**Task goal**: The output should be every line below that includes the word "localhost".

**Data extracted from a collection**:

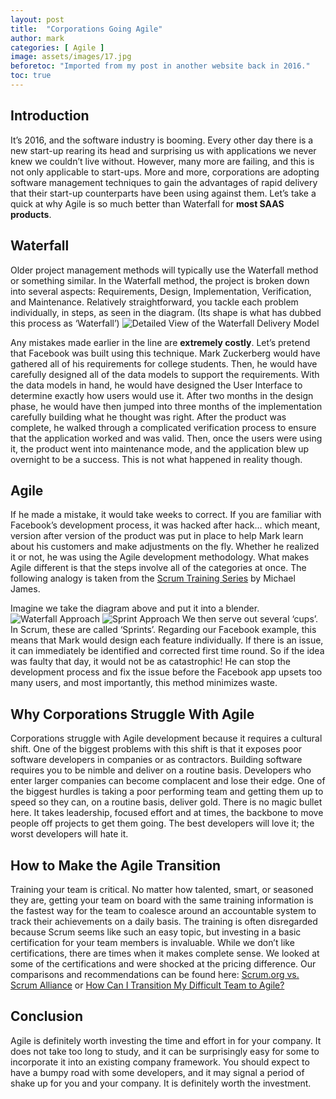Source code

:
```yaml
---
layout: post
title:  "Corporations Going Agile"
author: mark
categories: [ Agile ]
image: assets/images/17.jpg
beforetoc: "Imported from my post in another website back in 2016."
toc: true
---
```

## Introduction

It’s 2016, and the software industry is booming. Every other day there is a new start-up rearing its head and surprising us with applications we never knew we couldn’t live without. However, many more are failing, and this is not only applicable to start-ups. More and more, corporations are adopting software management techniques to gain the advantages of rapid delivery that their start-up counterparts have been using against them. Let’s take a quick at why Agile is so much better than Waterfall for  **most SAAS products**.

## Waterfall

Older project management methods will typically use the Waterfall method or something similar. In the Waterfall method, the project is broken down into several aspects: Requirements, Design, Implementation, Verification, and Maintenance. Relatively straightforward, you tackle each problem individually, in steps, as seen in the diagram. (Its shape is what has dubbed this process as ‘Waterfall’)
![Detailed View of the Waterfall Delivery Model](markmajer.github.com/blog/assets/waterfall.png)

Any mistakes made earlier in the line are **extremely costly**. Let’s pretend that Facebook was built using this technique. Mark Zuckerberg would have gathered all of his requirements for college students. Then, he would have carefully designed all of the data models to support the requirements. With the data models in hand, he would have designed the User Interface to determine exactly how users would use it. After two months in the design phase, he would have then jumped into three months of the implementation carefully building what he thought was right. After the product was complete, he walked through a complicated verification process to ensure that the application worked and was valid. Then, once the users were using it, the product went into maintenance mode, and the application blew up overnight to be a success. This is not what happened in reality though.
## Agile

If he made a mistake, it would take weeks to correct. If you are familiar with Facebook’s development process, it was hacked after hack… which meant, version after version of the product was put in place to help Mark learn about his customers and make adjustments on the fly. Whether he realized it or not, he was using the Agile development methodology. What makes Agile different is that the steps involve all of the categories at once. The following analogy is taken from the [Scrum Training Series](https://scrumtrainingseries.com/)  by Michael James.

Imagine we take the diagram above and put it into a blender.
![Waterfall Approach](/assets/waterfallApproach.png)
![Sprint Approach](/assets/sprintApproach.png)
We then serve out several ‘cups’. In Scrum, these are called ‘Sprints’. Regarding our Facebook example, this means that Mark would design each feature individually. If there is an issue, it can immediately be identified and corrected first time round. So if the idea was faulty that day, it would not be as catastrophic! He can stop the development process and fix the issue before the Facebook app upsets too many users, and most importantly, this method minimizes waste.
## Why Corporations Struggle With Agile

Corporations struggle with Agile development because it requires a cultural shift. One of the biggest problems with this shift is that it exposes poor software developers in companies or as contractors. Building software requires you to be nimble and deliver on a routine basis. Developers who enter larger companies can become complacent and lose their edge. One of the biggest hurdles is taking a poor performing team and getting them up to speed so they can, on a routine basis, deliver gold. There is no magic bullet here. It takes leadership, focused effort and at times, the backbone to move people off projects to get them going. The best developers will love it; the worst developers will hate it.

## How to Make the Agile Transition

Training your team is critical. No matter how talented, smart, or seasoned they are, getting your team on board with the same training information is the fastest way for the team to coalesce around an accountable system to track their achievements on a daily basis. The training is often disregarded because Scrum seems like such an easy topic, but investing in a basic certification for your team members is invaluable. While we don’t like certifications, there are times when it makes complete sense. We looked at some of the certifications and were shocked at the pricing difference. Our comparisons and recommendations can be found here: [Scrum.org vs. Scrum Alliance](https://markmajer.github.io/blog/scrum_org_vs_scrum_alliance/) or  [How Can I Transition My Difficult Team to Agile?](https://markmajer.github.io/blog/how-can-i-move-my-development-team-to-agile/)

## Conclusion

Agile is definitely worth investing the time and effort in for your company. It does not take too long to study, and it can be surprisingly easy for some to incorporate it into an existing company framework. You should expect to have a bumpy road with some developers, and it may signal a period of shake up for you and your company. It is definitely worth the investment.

---

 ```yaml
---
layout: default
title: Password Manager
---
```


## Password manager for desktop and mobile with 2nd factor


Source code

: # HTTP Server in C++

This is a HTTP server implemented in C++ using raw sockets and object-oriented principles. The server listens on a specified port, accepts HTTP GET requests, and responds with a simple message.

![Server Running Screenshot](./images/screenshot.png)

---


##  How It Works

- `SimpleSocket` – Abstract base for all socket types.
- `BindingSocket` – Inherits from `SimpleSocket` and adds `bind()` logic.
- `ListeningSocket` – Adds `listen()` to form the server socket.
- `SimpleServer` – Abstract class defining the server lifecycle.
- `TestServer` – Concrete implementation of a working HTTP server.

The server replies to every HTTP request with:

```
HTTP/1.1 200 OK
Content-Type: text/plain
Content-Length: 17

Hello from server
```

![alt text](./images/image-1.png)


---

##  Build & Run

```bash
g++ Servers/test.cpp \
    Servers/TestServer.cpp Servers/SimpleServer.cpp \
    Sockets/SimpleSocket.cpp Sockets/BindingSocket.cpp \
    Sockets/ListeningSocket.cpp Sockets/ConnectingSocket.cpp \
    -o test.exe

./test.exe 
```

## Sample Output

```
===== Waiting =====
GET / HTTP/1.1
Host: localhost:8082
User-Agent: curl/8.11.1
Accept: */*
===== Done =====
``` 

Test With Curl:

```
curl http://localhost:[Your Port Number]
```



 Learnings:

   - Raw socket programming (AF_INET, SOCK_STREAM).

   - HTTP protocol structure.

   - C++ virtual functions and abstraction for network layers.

**Response to this exercise**:
Host: localhost:8082
curl http://localhost:[Your Port Number]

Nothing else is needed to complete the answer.